(Source texts of formatted documents)
++++++++++++++++++++

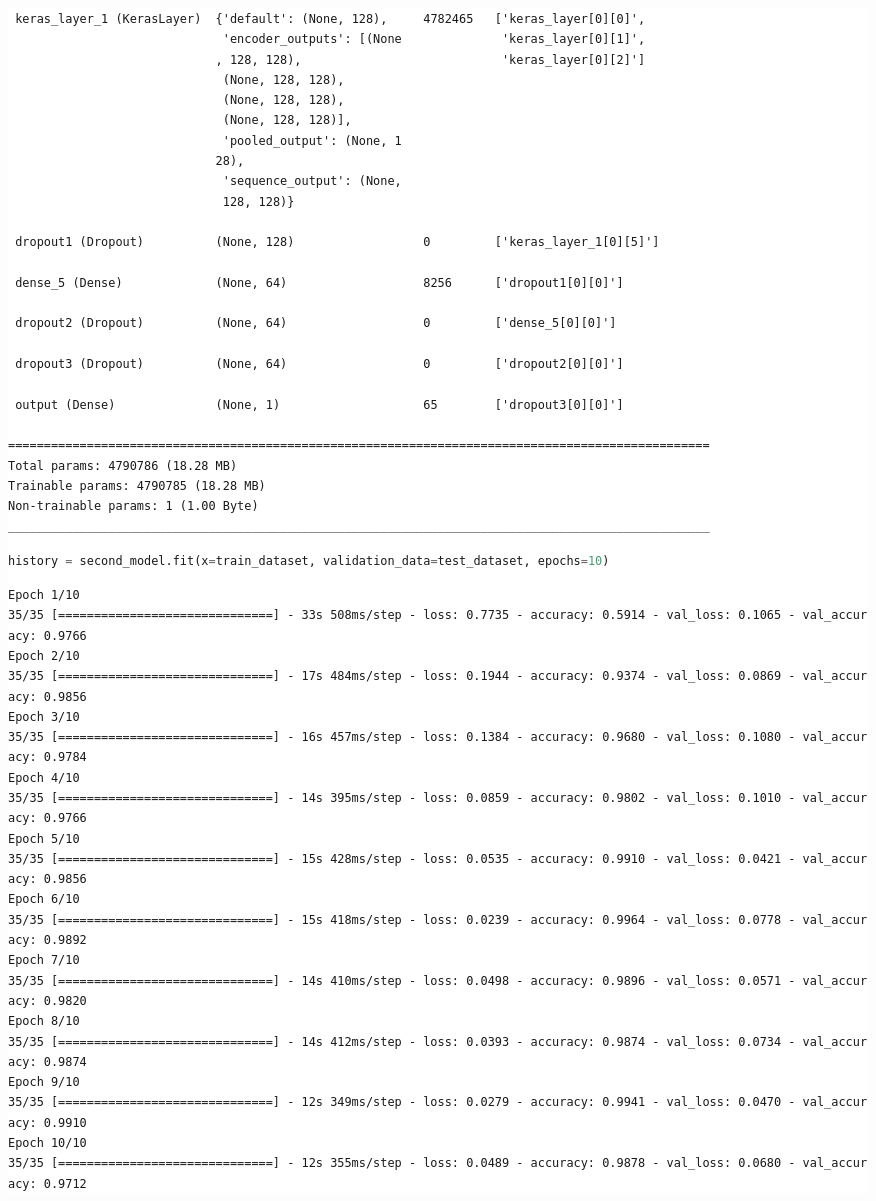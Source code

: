      keras_layer_1 (KerasLayer)  {'default': (None, 128),     4782465   ['keras_layer[0][0]',         
                                  'encoder_outputs': [(None              'keras_layer[0][1]',         
                                 , 128, 128),                            'keras_layer[0][2]']         
                                  (None, 128, 128),                                                   
                                  (None, 128, 128),                                                   
                                  (None, 128, 128)],                                                  
                                  'pooled_output': (None, 1                                           
                                 28),                                                                 
                                  'sequence_output': (None,                                           
                                  128, 128)}                                                          
                                                                                                      
     dropout1 (Dropout)          (None, 128)                  0         ['keras_layer_1[0][5]']       
                                                                                                      
     dense_5 (Dense)             (None, 64)                   8256      ['dropout1[0][0]']            
                                                                                                      
     dropout2 (Dropout)          (None, 64)                   0         ['dense_5[0][0]']             
                                                                                                      
     dropout3 (Dropout)          (None, 64)                   0         ['dropout2[0][0]']            
                                                                                                      
     output (Dense)              (None, 1)                    65        ['dropout3[0][0]']            
                                                                                                      
    ==================================================================================================
    Total params: 4790786 (18.28 MB)
    Trainable params: 4790785 (18.28 MB)
    Non-trainable params: 1 (1.00 Byte)
    __________________________________________________________________________________________________
    


```python
history = second_model.fit(x=train_dataset, validation_data=test_dataset, epochs=10)
```

    Epoch 1/10
    35/35 [==============================] - 33s 508ms/step - loss: 0.7735 - accuracy: 0.5914 - val_loss: 0.1065 - val_accuracy: 0.9766
    Epoch 2/10
    35/35 [==============================] - 17s 484ms/step - loss: 0.1944 - accuracy: 0.9374 - val_loss: 0.0869 - val_accuracy: 0.9856
    Epoch 3/10
    35/35 [==============================] - 16s 457ms/step - loss: 0.1384 - accuracy: 0.9680 - val_loss: 0.1080 - val_accuracy: 0.9784
    Epoch 4/10
    35/35 [==============================] - 14s 395ms/step - loss: 0.0859 - accuracy: 0.9802 - val_loss: 0.1010 - val_accuracy: 0.9766
    Epoch 5/10
    35/35 [==============================] - 15s 428ms/step - loss: 0.0535 - accuracy: 0.9910 - val_loss: 0.0421 - val_accuracy: 0.9856
    Epoch 6/10
    35/35 [==============================] - 15s 418ms/step - loss: 0.0239 - accuracy: 0.9964 - val_loss: 0.0778 - val_accuracy: 0.9892
    Epoch 7/10
    35/35 [==============================] - 14s 410ms/step - loss: 0.0498 - accuracy: 0.9896 - val_loss: 0.0571 - val_accuracy: 0.9820
    Epoch 8/10
    35/35 [==============================] - 14s 412ms/step - loss: 0.0393 - accuracy: 0.9874 - val_loss: 0.0734 - val_accuracy: 0.9874
    Epoch 9/10
    35/35 [==============================] - 12s 349ms/step - loss: 0.0279 - accuracy: 0.9941 - val_loss: 0.0470 - val_accuracy: 0.9910
    Epoch 10/10
    35/35 [==============================] - 12s 355ms/step - loss: 0.0489 - accuracy: 0.9878 - val_loss: 0.0680 - val_accuracy: 0.9712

++++++++++++++++++++

## Task goal
Drop the pictures and reproduce the rest of the data exactly.

## Reply to the exercise
Source code

:      keras_layer_1 (KerasLayer)  {'default': (None, 128),     4782465   ['keras_layer[0][0]',         
                                  'encoder_outputs': [(None              'keras_layer[0][1]',         
                                 , 128, 128),                            'keras_layer[0][2]']         
                                  (None, 128, 128),                                                   
                                  (None, 128, 128),                                                   
                                  (None, 128, 128)],                                                  
                                  'pooled_output': (None, 1                                           
                                 28),                                                                 
                                  'sequence_output': (None,                                           
                                  128, 128)}                                                          
                                                                                                      
     dropout1 (Dropout)          (None, 128)                  0         ['keras_layer_1[0][5]']       
                                                                                                      
     dense_5 (Dense)             (None, 64)                   8256      ['dropout1[0][0]']            
                                                                                                      
     dropout2 (Dropout)          (None, 64)                   0         ['dense_5[0][0]']             
                                                                                                      
     dropout3 (Dropout)          (None, 64)                   0         ['dropout2[0][0]']            
                                                                                                      
     output (Dense)              (None, 1)                    65        ['dropout3[0][0]']            
                                                                                                      
    ==================================================================================================
    Total params: 4790786 (18.28 MB)
    Trainable params: 4790785 (18.28 MB)
    Non-trainable params: 1 (1.00 Byte)
    __________________________________________________________________________________________________
    


```python
history = second_model.fit(x=train_dataset, validation_data=test_dataset, epochs=10)
```

    Epoch 1/10
    35/35 [==============================] - 33s 508ms/step - loss: 0.7735 - accuracy: 0.5914 - val_loss: 0.1065 - val_accuracy: 0.9766
    Epoch 2/10
    35/35 [==============================] - 17s 484ms/step - loss: 0.1944 - accuracy: 0.9374 - val_loss: 0.0869 - val_accuracy: 0.9856
    Epoch 3/10
    35/35 [==============================] - 16s 457ms/step - loss: 0.1384 - accuracy: 0.9680 - val_loss: 0.1080 - val_accuracy: 0.9784
    Epoch 4/10
    35/35 [==============================] - 14s 395ms/step - loss: 0.0859 - accuracy: 0.9802 - val_loss: 0.1010 - val_accuracy: 0.9766
    Epoch 5/10
    35/35 [==============================] - 15s 428ms/step - loss: 0.0535 - accuracy: 0.9910 - val_loss: 0.0421 - val_accuracy: 0.9856
    Epoch 6/10
    35/35 [==============================] - 15s 418ms/step - loss: 0.0239 - accuracy: 0.9964 - val_loss: 0.0778 - val_accuracy: 0.9892
    Epoch 7/10
    35/35 [==============================] - 14s 410ms/step - loss: 0.0498 - accuracy: 0.9896 - val_loss: 0.0571 - val_accuracy: 0.9820
    Epoch 8/10
    35/35 [==============================] - 14s 412ms/step - loss: 0.0393 - accuracy: 0.9874 - val_loss: 0.0734 - val_accuracy: 0.9874
    Epoch 9/10
    35/35 [==============================] - 12s 349ms/step - loss: 0.0279 - accuracy: 0.9941 - val_loss: 0.0470 - val_accuracy: 0.9910
    Epoch 10/10
    35/35 [==============================] - 12s 355ms/step - loss: 0.0489 - accuracy: 0.9878 - val_loss: 0.0680 - val_accuracy: 0.9712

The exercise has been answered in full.